▸ **Records for processing**:

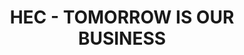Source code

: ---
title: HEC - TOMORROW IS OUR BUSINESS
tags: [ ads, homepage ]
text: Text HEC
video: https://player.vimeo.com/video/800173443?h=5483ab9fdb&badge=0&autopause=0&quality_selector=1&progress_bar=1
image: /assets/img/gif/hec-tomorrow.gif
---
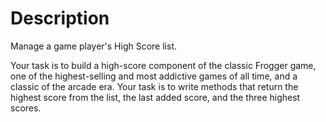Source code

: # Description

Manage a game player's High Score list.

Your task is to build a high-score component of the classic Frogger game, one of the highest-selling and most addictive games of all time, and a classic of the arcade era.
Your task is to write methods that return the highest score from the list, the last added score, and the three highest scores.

==

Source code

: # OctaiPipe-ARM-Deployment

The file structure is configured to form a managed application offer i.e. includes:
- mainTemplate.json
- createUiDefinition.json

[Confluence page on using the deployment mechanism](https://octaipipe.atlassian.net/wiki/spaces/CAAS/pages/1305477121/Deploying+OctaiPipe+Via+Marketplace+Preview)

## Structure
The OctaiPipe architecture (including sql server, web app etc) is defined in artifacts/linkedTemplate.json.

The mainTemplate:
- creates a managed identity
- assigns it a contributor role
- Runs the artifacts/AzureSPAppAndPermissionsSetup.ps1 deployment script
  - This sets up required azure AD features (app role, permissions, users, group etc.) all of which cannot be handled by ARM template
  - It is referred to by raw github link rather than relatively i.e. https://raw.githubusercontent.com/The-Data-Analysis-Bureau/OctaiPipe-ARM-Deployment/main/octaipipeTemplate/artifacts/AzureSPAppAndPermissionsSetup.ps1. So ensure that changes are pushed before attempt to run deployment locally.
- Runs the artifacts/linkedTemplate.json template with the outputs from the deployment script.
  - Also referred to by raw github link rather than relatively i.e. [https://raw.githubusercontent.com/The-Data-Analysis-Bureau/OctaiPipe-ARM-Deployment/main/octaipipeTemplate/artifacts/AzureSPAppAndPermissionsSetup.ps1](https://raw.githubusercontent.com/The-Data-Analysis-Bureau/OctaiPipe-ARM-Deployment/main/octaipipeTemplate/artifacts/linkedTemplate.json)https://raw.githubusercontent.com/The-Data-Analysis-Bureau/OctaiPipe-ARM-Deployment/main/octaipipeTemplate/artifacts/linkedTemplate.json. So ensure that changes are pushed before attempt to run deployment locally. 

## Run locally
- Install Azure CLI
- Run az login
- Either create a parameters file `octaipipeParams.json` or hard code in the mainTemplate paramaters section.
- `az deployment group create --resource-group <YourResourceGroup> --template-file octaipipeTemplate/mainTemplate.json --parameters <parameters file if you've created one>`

▸ **Work request**:
All that is needed is a number: the count of lines in the listing that hold "managed".

▸ **Exercise result**:
2